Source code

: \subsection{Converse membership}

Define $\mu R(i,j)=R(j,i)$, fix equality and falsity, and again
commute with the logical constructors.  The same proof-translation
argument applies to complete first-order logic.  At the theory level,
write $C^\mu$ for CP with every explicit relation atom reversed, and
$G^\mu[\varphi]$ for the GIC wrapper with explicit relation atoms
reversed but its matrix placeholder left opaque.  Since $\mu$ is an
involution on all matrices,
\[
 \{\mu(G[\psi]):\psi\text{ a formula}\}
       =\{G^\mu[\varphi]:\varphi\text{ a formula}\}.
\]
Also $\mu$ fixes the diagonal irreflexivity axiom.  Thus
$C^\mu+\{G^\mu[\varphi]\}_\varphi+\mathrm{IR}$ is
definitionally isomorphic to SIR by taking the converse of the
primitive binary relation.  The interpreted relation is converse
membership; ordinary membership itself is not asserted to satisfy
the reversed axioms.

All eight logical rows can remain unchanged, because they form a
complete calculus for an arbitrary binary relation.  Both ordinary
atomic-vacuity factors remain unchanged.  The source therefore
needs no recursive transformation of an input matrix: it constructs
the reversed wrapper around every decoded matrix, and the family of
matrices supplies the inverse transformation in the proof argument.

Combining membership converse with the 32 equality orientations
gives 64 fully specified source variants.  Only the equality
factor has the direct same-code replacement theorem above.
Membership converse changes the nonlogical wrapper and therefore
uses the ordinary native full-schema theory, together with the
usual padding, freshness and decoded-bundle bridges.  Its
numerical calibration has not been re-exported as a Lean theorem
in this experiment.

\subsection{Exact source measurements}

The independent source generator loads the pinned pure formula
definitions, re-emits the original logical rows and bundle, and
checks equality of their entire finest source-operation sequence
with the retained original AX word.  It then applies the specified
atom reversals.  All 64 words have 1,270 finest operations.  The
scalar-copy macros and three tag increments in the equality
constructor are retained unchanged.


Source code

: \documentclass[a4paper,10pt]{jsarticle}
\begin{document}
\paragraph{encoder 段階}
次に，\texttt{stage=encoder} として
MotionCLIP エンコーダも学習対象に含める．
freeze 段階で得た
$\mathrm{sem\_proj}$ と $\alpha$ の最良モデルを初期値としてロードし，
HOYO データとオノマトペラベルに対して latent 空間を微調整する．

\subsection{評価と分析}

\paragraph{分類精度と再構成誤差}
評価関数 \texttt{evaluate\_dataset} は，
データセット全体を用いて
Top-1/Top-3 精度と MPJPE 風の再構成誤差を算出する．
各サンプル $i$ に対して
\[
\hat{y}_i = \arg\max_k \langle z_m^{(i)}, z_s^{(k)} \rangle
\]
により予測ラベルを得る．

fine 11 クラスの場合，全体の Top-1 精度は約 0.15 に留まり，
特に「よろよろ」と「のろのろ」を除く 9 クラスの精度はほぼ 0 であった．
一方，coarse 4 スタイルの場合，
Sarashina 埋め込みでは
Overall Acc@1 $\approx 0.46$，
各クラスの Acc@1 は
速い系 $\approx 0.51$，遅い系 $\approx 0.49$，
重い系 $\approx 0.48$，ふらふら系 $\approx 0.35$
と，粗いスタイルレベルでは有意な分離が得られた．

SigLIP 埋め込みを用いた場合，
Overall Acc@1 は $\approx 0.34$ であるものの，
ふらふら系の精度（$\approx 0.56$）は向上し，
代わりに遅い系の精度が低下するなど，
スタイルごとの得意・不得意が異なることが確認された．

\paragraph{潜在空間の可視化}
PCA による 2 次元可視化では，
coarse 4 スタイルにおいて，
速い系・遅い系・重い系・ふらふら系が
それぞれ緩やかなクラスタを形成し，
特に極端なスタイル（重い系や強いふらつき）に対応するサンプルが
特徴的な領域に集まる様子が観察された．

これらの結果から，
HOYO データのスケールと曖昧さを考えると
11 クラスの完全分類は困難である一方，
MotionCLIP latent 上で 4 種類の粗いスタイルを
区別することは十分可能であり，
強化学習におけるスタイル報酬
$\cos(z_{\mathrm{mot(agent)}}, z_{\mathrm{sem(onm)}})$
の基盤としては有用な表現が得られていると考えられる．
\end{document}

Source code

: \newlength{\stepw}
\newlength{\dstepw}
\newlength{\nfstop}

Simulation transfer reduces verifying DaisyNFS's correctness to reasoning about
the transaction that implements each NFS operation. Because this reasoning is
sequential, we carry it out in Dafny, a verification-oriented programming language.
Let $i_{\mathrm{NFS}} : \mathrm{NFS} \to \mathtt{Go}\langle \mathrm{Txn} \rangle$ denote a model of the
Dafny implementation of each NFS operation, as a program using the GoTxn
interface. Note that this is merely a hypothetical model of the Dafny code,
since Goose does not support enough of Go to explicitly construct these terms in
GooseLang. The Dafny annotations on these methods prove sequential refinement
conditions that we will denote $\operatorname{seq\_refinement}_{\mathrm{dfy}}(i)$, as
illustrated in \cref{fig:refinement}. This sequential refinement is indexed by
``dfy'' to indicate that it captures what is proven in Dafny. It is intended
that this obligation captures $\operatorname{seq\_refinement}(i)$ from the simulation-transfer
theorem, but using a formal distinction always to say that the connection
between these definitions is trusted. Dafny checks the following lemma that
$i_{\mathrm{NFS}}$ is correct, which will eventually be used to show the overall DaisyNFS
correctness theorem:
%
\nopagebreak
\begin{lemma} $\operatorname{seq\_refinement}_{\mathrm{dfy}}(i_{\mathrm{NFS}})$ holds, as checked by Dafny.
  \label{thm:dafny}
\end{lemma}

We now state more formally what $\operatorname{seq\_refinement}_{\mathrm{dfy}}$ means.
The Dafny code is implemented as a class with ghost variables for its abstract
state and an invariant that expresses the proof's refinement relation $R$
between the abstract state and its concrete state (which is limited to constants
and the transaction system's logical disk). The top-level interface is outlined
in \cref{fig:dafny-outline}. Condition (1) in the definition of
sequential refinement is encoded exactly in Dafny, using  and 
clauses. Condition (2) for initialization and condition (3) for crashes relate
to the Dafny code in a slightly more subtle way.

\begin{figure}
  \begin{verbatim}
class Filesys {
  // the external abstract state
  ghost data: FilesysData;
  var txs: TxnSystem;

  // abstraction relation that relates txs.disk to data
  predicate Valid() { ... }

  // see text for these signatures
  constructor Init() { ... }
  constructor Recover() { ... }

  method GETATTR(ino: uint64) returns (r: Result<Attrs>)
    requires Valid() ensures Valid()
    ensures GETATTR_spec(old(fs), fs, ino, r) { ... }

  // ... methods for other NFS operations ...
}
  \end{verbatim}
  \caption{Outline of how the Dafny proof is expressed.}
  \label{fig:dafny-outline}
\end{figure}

++++++

» **What needs to be done**:
Print every record exactly, so that each word matches what is written above.

» **Solution below**:
Source code

: \subsection{Converse membership}

Define $\mu R(i,j)=R(j,i)$, fix equality and falsity, and again
commute with the logical constructors.  The same proof-translation
argument applies to complete first-order logic.  At the theory level,
write $C^\mu$ for CP with every explicit relation atom reversed, and
$G^\mu[\varphi]$ for the GIC wrapper with explicit relation atoms
reversed but its matrix placeholder left opaque.  Since $\mu$ is an
involution on all matrices,
\[
 \{\mu(G[\psi]):\psi\text{ a formula}\}
       =\{G^\mu[\varphi]:\varphi\text{ a formula}\}.
\]
Also $\mu$ fixes the diagonal irreflexivity axiom.  Thus
$C^\mu+\{G^\mu[\varphi]\}_\varphi+\mathrm{IR}$ is
definitionally isomorphic to SIR by taking the converse of the
primitive binary relation.  The interpreted relation is converse
membership; ordinary membership itself is not asserted to satisfy
the reversed axioms.

All eight logical rows can remain unchanged, because they form a
complete calculus for an arbitrary binary relation.  Both ordinary
atomic-vacuity factors remain unchanged.  The source therefore
needs no recursive transformation of an input matrix: it constructs
the reversed wrapper around every decoded matrix, and the family of
matrices supplies the inverse transformation in the proof argument.

Combining membership converse with the 32 equality orientations
gives 64 fully specified source variants.  Only the equality
factor has the direct same-code replacement theorem above.
Membership converse changes the nonlogical wrapper and therefore
uses the ordinary native full-schema theory, together with the
usual padding, freshness and decoded-bundle bridges.  Its
numerical calibration has not been re-exported as a Lean theorem
in this experiment.

\subsection{Exact source measurements}

The independent source generator loads the pinned pure formula
definitions, re-emits the original logical rows and bundle, and
checks equality of their entire finest source-operation sequence
with the retained original AX word.  It then applies the specified
atom reversals.  All 64 words have 1,270 finest operations.  The
scalar-copy macros and three tag increments in the equality
constructor are retained unchanged.


Source code

: \documentclass[a4paper,10pt]{jsarticle}
\begin{document}
\paragraph{encoder 段階}
次に，\texttt{stage=encoder} として
MotionCLIP エンコーダも学習対象に含める．
freeze 段階で得た
$\mathrm{sem\_proj}$ と $\alpha$ の最良モデルを初期値としてロードし，
HOYO データとオノマトペラベルに対して latent 空間を微調整する．

\subsection{評価と分析}

\paragraph{分類精度と再構成誤差}
評価関数 \texttt{evaluate\_dataset} は，
データセット全体を用いて
Top-1/Top-3 精度と MPJPE 風の再構成誤差を算出する．
各サンプル $i$ に対して
\[
\hat{y}_i = \arg\max_k \langle z_m^{(i)}, z_s^{(k)} \rangle
\]
により予測ラベルを得る．

fine 11 クラスの場合，全体の Top-1 精度は約 0.15 に留まり，
特に「よろよろ」と「のろのろ」を除く 9 クラスの精度はほぼ 0 であった．
一方，coarse 4 スタイルの場合，
Sarashina 埋め込みでは
Overall Acc@1 $\approx 0.46$，
各クラスの Acc@1 は
速い系 $\approx 0.51$，遅い系 $\approx 0.49$，
重い系 $\approx 0.48$，ふらふら系 $\approx 0.35$
と，粗いスタイルレベルでは有意な分離が得られた．

SigLIP 埋め込みを用いた場合，
Overall Acc@1 は $\approx 0.34$ であるものの，
ふらふら系の精度（$\approx 0.56$）は向上し，
代わりに遅い系の精度が低下するなど，
スタイルごとの得意・不得意が異なることが確認された．

\paragraph{潜在空間の可視化}
PCA による 2 次元可視化では，
coarse 4 スタイルにおいて，
速い系・遅い系・重い系・ふらふら系が
それぞれ緩やかなクラスタを形成し，
特に極端なスタイル（重い系や強いふらつき）に対応するサンプルが
特徴的な領域に集まる様子が観察された．

これらの結果から，
HOYO データのスケールと曖昧さを考えると
11 クラスの完全分類は困難である一方，
MotionCLIP latent 上で 4 種類の粗いスタイルを
区別することは十分可能であり，
強化学習におけるスタイル報酬
$\cos(z_{\mathrm{mot(agent)}}, z_{\mathrm{sem(onm)}})$
の基盤としては有用な表現が得られていると考えられる．
\end{document}

Source code

: \newlength{\stepw}
\newlength{\dstepw}
\newlength{\nfstop}

Simulation transfer reduces verifying DaisyNFS's correctness to reasoning about
the transaction that implements each NFS operation. Because this reasoning is
sequential, we carry it out in Dafny, a verification-oriented programming language.
Let $i_{\mathrm{NFS}} : \mathrm{NFS} \to \mathtt{Go}\langle \mathrm{Txn} \rangle$ denote a model of the
Dafny implementation of each NFS operation, as a program using the GoTxn
interface. Note that this is merely a hypothetical model of the Dafny code,
since Goose does not support enough of Go to explicitly construct these terms in
GooseLang. The Dafny annotations on these methods prove sequential refinement
conditions that we will denote $\operatorname{seq\_refinement}_{\mathrm{dfy}}(i)$, as
illustrated in \cref{fig:refinement}. This sequential refinement is indexed by
``dfy'' to indicate that it captures what is proven in Dafny. It is intended
that this obligation captures $\operatorname{seq\_refinement}(i)$ from the simulation-transfer
theorem, but using a formal distinction always to say that the connection
between these definitions is trusted. Dafny checks the following lemma that
$i_{\mathrm{NFS}}$ is correct, which will eventually be used to show the overall DaisyNFS
correctness theorem:
%
\nopagebreak
\begin{lemma} $\operatorname{seq\_refinement}_{\mathrm{dfy}}(i_{\mathrm{NFS}})$ holds, as checked by Dafny.
  \label{thm:dafny}
\end{lemma}

We now state more formally what $\operatorname{seq\_refinement}_{\mathrm{dfy}}$ means.
The Dafny code is implemented as a class with ghost variables for its abstract
state and an invariant that expresses the proof's refinement relation $R$
between the abstract state and its concrete state (which is limited to constants
and the transaction system's logical disk). The top-level interface is outlined
in \cref{fig:dafny-outline}. Condition (1) in the definition of
sequential refinement is encoded exactly in Dafny, using  and 
clauses. Condition (2) for initialization and condition (3) for crashes relate
to the Dafny code in a slightly more subtle way.

\begin{figure}
  \begin{verbatim}
class Filesys {
  // the external abstract state
  ghost data: FilesysData;
  var txs: TxnSystem;

  // abstraction relation that relates txs.disk to data
  predicate Valid() { ... }

  // see text for these signatures
  constructor Init() { ... }
  constructor Recover() { ... }

  method GETATTR(ino: uint64) returns (r: Result<Attrs>)
    requires Valid() ensures Valid()
    ensures GETATTR_spec(old(fs), fs, ino, r) { ... }

  // ... methods for other NFS operations ...
}
  \end{verbatim}
  \caption{Outline of how the Dafny proof is expressed.}
  \label{fig:dafny-outline}
\end{figure}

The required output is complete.